++++ DATA FOR THIS EXERCISE ++++

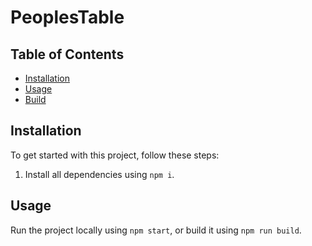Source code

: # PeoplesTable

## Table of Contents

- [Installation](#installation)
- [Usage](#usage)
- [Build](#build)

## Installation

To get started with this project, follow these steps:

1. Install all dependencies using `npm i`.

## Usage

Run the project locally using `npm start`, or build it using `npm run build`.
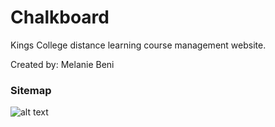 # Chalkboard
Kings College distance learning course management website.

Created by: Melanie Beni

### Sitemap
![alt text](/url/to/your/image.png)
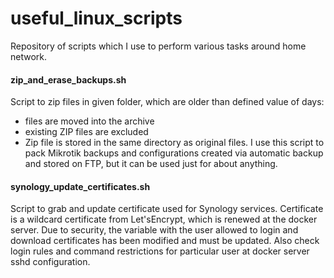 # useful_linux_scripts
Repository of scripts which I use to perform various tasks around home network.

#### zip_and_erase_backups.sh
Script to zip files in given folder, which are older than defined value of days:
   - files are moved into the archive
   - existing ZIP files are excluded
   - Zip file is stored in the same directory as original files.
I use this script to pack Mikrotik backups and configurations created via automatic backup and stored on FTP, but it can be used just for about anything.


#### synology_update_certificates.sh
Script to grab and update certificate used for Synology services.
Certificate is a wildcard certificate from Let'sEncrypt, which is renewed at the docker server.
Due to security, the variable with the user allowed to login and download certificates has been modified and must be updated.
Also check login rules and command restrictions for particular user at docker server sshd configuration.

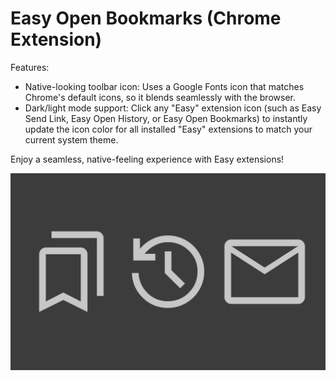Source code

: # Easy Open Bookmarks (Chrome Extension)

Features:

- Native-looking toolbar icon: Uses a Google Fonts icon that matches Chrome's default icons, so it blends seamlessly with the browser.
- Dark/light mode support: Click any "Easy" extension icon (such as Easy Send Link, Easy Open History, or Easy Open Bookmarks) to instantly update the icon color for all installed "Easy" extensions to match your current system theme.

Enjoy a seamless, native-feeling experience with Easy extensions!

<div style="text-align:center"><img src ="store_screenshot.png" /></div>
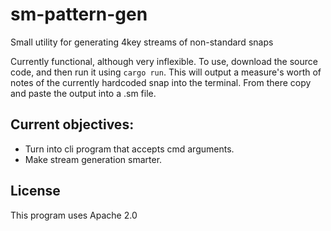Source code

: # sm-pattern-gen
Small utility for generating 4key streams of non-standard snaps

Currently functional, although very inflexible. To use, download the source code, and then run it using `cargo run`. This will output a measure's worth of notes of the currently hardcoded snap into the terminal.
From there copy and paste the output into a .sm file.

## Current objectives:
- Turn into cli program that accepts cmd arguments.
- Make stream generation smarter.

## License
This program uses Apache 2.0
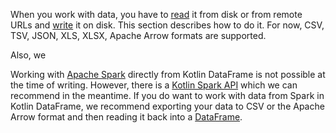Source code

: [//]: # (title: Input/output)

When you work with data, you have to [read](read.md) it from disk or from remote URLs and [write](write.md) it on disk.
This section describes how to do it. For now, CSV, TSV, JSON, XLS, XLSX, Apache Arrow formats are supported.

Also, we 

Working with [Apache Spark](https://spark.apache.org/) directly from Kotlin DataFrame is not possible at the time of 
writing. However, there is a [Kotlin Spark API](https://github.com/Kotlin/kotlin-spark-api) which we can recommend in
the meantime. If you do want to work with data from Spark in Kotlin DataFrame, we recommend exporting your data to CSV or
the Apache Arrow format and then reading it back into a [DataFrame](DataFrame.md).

++++
++++ DATA FOR THIS EXERCISE ++++

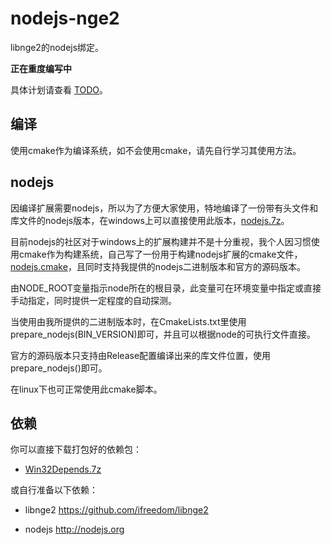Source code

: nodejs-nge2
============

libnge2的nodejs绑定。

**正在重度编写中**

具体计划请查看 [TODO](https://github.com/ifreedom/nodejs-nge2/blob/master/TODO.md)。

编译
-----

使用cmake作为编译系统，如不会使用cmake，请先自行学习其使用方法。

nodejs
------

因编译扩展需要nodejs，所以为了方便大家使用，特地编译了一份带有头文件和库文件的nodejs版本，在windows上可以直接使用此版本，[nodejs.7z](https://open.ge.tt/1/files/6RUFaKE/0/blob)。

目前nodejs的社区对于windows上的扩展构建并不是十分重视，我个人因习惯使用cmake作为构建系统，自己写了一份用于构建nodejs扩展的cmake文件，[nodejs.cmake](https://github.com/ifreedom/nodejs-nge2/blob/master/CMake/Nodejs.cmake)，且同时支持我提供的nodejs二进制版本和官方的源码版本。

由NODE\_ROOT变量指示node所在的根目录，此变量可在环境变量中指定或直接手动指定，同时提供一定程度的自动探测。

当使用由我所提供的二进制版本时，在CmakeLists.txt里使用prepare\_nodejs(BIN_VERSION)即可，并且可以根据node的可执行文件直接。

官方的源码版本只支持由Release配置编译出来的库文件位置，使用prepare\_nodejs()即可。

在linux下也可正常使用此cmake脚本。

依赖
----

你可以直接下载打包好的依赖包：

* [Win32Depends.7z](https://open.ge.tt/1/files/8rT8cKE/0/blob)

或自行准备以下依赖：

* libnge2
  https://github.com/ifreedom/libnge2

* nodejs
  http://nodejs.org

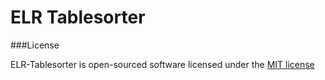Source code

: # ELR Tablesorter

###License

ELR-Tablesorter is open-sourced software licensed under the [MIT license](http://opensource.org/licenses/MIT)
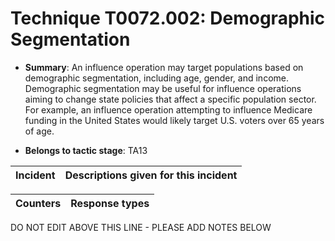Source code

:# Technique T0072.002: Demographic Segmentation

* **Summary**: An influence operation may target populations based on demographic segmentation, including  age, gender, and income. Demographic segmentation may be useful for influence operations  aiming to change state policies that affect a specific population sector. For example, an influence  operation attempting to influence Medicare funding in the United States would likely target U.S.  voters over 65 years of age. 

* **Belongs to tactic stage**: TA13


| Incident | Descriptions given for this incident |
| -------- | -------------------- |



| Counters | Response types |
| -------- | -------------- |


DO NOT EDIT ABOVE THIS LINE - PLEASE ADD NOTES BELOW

++++
++++ DATA FOR THIS EXERCISE ++++

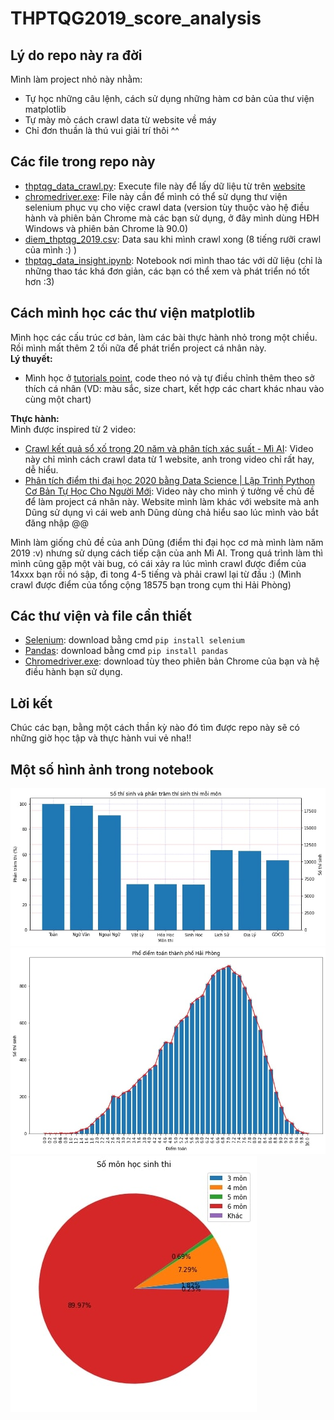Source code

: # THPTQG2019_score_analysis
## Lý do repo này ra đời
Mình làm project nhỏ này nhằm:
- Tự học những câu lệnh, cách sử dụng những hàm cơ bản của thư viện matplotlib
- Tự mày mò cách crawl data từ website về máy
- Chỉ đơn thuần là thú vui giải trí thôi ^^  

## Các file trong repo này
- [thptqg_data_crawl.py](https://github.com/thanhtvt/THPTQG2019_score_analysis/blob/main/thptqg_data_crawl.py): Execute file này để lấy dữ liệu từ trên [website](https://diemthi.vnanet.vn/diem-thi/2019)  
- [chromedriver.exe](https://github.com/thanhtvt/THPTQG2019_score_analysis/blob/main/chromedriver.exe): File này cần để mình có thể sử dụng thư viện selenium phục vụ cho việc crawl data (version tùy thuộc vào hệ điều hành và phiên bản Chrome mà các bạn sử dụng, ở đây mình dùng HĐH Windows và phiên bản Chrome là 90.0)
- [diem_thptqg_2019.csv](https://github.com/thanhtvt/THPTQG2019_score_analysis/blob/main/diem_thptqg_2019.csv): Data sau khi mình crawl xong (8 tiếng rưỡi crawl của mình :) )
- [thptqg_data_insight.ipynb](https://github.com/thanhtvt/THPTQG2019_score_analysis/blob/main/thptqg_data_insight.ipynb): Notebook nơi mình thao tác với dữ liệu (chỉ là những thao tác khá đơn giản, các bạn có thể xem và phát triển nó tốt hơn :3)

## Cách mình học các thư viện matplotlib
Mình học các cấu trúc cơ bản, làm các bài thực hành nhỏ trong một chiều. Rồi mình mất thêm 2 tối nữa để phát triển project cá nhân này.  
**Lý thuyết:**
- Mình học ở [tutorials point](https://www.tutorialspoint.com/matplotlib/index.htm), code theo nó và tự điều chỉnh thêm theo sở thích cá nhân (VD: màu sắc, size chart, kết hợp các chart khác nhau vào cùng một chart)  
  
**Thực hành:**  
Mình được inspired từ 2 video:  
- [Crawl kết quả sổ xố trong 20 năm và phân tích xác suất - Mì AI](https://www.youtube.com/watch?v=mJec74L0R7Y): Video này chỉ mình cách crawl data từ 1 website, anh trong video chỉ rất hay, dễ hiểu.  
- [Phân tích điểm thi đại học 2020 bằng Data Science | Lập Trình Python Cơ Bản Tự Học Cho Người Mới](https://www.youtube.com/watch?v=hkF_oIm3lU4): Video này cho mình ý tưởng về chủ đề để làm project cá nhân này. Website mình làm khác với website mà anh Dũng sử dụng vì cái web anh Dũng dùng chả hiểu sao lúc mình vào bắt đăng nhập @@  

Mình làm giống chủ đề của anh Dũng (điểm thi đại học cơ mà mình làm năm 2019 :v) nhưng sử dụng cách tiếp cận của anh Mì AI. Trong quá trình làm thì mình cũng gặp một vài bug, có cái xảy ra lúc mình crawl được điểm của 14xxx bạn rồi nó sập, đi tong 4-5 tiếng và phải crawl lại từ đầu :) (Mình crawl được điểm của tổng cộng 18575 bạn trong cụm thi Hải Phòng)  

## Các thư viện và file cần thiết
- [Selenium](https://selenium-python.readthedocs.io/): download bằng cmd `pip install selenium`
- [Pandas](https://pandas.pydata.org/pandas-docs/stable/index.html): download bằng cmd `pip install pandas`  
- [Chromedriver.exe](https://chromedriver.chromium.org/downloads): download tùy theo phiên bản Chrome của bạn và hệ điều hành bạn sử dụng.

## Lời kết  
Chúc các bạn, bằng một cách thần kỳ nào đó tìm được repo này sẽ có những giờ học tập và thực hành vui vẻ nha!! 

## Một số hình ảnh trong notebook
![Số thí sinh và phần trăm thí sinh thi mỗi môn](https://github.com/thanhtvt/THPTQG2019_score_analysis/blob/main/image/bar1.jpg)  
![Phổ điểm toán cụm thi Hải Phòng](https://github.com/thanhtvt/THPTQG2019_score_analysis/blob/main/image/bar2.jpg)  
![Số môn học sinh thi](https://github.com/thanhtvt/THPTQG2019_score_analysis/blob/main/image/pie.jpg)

++++

[WHAT YOU NEED TO DO] In the listing above, find the line containing "Repository of scripts" and the line containing "- existing ZIP files are excluded", then retype both and every line between them exactly, with nothing else.

[RESULT OF THIS TASK]
Repository of scripts which I use to perform various tasks around home network.

#### zip_and_erase_backups.sh
Script to zip files in given folder, which are older than defined value of days:
   - files are moved into the archive
   - existing ZIP files are excluded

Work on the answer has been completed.